The officer in sunglasses led Tian Yi down the grassy slope. She was still clasping her rolled-up bra in her hand.

‘What’s her name? Tell us!’ the other two shouted.

‘Tian Yi,’ I replied.

‘What’s her father’s name?’

I knew that if I named her father and his work unit, Tian Yi’s future would be ruined. I was determined to keep silent.

‘You don’t want to tell us? You want us to beat you up? We saw what you two were up to. We’ll take you back to the station and examine your trousers. Any sperm, and you’ll get at least five years!’ He poked me in the thigh with his baton.

I panicked. ‘I’m sorry, comrades. It was wrong of me to bring her here. Please let us go. We’ll never come back again. We’ll be good students from now on and study hard.’

‘Let you go? Do you know where you are? You’ve illegally trespassed onto a state-protected heritage site and you’ve committed an obscene act. That’s two offences. What’s more, the university regulations clearly forbid students to have relationships during term time.’

‘But we’re in love, we couldn’t help it. I give you my word that we won’t do this again. We’ll concentrate on our studies. Please let us go.’

‘If you want to go back to the campus, you’ll have to leave us a deposit of at least three hundred yuan.
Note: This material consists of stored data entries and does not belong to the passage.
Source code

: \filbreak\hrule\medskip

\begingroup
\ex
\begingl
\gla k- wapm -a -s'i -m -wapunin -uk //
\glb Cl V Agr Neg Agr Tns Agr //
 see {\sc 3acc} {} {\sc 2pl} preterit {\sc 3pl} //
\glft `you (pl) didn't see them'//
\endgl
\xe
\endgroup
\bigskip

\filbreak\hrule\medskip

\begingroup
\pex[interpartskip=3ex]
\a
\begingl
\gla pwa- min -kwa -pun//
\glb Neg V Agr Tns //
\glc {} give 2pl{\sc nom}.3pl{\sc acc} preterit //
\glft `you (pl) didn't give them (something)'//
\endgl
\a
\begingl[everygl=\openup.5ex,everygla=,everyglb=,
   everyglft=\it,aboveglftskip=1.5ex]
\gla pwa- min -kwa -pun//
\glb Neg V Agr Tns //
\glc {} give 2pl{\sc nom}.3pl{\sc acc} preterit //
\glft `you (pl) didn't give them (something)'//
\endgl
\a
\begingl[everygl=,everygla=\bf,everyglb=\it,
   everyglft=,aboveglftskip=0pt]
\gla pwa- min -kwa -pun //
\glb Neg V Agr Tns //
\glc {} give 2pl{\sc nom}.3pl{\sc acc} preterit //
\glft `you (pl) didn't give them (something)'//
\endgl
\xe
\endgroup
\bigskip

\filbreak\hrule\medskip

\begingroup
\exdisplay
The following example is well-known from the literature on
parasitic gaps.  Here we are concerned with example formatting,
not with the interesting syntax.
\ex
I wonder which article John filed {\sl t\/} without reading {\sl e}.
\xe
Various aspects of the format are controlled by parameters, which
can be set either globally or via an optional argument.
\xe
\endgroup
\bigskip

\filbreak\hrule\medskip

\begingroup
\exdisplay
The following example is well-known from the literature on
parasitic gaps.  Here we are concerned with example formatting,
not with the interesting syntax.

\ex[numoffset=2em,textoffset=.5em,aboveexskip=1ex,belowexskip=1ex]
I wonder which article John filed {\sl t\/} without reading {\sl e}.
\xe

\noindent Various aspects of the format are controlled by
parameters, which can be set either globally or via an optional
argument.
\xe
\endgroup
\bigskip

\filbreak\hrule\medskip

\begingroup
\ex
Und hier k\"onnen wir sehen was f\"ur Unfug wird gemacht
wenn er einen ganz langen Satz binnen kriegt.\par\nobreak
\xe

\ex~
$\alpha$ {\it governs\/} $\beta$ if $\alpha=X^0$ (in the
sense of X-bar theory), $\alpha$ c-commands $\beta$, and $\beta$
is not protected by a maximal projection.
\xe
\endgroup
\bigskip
But I’ll have to discuss it with my two mates first.’

I pulled out all the money from my pockets. Fortunately, the day before I’d gone home and collected 120 yuan to cover a month’s living expenses. The fat officer took the notes from me without looking and stuffed them into his pocket. Then he lit a cigarette, inhaled, and let a puff of smoke escape through the gaps in his yellow teeth.

‘This won’t even cover our overtime pay. Squat down and don’t move until we return. We’re going to talk to the university’s security office.’

I stared down at the dirty green weeds and the moving shadows of the branches. After a while, I raised my head and looked at the path Tian Yi had walked down. The grass on the slope was still. Now and then a bird cried out as it flitted between the trees. I wondered where they’d taken Tian Yi.

At last, I plucked up my courage, stood up and followed the wall downhill. When I reached the stream at the bottom of the slope, I saw her. She was alone, standing against the wall, shaking so much that she couldn’t speak. I hurriedly gave her a leg-up, and we clambered back over the wall into the campus. There were fewer trees there, so it was much brighter. Students were kicking a ball about. Tian Yi was still shaking. She could hardly walk. I sat down with her on the grass. She bit her sleeve then sobbed into her folded arms.

For the next forty-eight hours, Tian Yi wouldn’t speak to me. Her dorm mates told me that she’d come down with flu and needed to rest. When I went to visit her, she told me to go away. I wasn’t brave enough to ask her what the police had done to her. I knew that even if I did ask, she wouldn’t tell me. I hated myself for having taken her to that place, and for allowing the police to lead her away.

Then, when I was eating supper in the canteen, I overheard someone say that a gang of thugs had been prowling the grounds of the Old Summer Palace pretending to be policemen, extorting cash from students they caught having sex. They’d made a fortune from the racket, he said. Something in my memory exploded: policemen don’t refer to their colleagues as ‘mates’. How could I have failed to notice?

Apparently, the men were bicycle menders. One day they pounced on a foreign student who was having sex with an English major, and extorted two hundred US dollars. They paid backhanders to the police authorities at the Summer Palace. It was a good business. They caught an average of seven couples a day in those woods. We’d been duped by a gang of thugs. I didn’t dare tell Tian Yi. I knew it would only make her feel worse.

Wang Fei’s dorm was so smoky that, after dozing off for a few minutes, I woke up again with a sore throat.